Suffrage universel: un bureau de vote à Paris

Sergent: tableau du Salon de 1879
Aquarelle de Sergent - Galerie de Quelen

Lucien-Pierre SERGENT (1849, Massy – 1904, Paris), attribué à
Suffrage universel: un bureau de vote à Paris
Aquarelle
26 x 37 cm
Vers 1880


Imaginé pendant la Révolution en 1792, le suffrage universel est rétabli par la Deuxième République à l’occasion de la Révolution de 1848. Mis de côté sous le Second Empire, il est définitivement institué par la Troisième République, en 1875.
Proche du registre de l’illustration, mais comportant néanmoins de réelles qualités artistiques, notre aquarelle représente une scène de vote dans un bureau parisien, comme l’indique le blason sur le pupitre, rassemblant une population composée d’ouvriers mais aussi de bourgeois et de paysans. La vue sur l’extérieur laisse deviner la silhouette de Notre-Dame avec ses deux tours et la flèche de Viollet-le-Duc, mais également des cheminées industrielles, assez interpellantes à cet endroit. Le sujet est donc vraisemblablement celui des élections des conseillers municipaux de Paris.
L’artiste inclut plusieurs attributs républicains relatifs au vote: affiches administratives, avec des Avis aux citoyens et les Professions de foi, urne, buste de Marianne coiffée du bonnet phrygien. Un des participants tient en main un tract portant le slogan « Paix et travail« , qui avait été utilisé par Beslay, le président du Conseil général de la Commune en 1871, et par Mac Mahon dans son manifeste lors des élections suivant la dissolution de l’Assemblée en octobre 1877. Un autre homme consulte un tract sur lequel semble inscrite la date de 1881, sachant que des élections municipales eurent lieu à Paris en 1881, 1884, 1887 au cours de cette décennie.
Se voulant réaliste par le décor du bureau de vote et l’exactitude des tenues vestimentaires des différentes classes sociales ainsi que par l’absence de femmes, notre aquarelle possède aussi une forte dimension symbolique par la mise en valeur de l’urne et du geste électoral de l’ouvrier, ce geste proprement dit ne correspondant pas tout à fait à la réalité, car dans les faits, c’est encore le président du bureau qui insère le bulletin dans l’urne. Elle illustre bien les paroles de Gambetta prononcées à Paris le 9 octobre 1877 dans son discours au Cirque du Château d’Eau : « C’est le suffrage universel qui réunit et qui groupe les forces du peuple tout entier, sans distinction de classes ni de nuances dans les opinions » .
Elle renvoie aussi aux propos de Paul Bert en 1882: « … il faut que lorsque le citoyen s’approchera de la simple boîte déposée sur la table de vote, il éprouve quelque chose de cette émotion que ressentent les croyants lorsqu’ils s’approchent de l’autel » .
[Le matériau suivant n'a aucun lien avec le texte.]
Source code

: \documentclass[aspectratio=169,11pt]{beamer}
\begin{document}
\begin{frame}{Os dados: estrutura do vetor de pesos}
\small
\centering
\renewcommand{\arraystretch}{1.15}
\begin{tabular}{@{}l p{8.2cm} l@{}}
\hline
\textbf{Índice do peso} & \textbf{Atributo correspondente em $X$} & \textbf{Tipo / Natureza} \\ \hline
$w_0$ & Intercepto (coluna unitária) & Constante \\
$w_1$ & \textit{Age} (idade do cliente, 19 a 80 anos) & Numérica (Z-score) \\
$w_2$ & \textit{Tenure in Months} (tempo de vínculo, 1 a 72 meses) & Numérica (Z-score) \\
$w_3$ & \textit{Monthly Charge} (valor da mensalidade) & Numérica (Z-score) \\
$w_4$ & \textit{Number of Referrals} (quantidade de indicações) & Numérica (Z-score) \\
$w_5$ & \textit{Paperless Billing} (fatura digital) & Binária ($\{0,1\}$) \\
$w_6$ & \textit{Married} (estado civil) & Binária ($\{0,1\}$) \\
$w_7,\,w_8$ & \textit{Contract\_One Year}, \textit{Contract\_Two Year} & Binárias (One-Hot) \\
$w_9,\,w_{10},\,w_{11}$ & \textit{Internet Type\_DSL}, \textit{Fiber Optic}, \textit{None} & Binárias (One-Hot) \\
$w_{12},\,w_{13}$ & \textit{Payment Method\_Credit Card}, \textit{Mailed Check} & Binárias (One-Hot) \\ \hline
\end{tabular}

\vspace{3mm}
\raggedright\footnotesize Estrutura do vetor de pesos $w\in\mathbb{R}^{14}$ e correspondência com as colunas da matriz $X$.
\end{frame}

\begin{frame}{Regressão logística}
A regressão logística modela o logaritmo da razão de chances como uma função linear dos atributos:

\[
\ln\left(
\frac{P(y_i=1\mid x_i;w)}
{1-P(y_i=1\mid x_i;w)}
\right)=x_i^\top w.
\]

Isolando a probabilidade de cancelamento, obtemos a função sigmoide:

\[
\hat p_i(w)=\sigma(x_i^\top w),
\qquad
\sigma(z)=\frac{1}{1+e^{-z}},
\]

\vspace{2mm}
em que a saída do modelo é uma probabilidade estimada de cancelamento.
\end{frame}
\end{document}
L’iconographie artistique de ce thème est très peu fournie. Certes, les périodes de 1848/1850 et d’après 1871 sont très riches en caricatures et dessins de presse imprimés, mais on dénombre très peu de tableaux: celui de Charles Nègre exposé au Salon de 1849, titré Le suffrage universel, est davantage une allégorie de la République; Alfred-Henri Bramtot donne une représentation très naturaliste du vote dans Le Suffrage Universel, exposé au Salon de 1891 et destiné au décor de la mairie des Lilas en banlieue est de Paris.
Lucien-Pierre Sergent, un élève d’Isidore Pils et de Jean-Paul Laurens, spécialisé dans les sujets militaires, traita également le thème dans son triptyque Origine du pouvoir: Force; Suffrage universel; Droit divin, exposé au Salon de 1879 sous le N°2760 et acquis par l’Etat pour être placé dans la mairie de Méru dans l’Oise. La partie centrale représentant une scène de vote affiche (au-delà du thème commun) des similitudes stylistiques avec notre oeuvre, tout comme une aquarelle représentant des fantassins français, dont nous donnons une copie, expliquant ainsi l’attribution.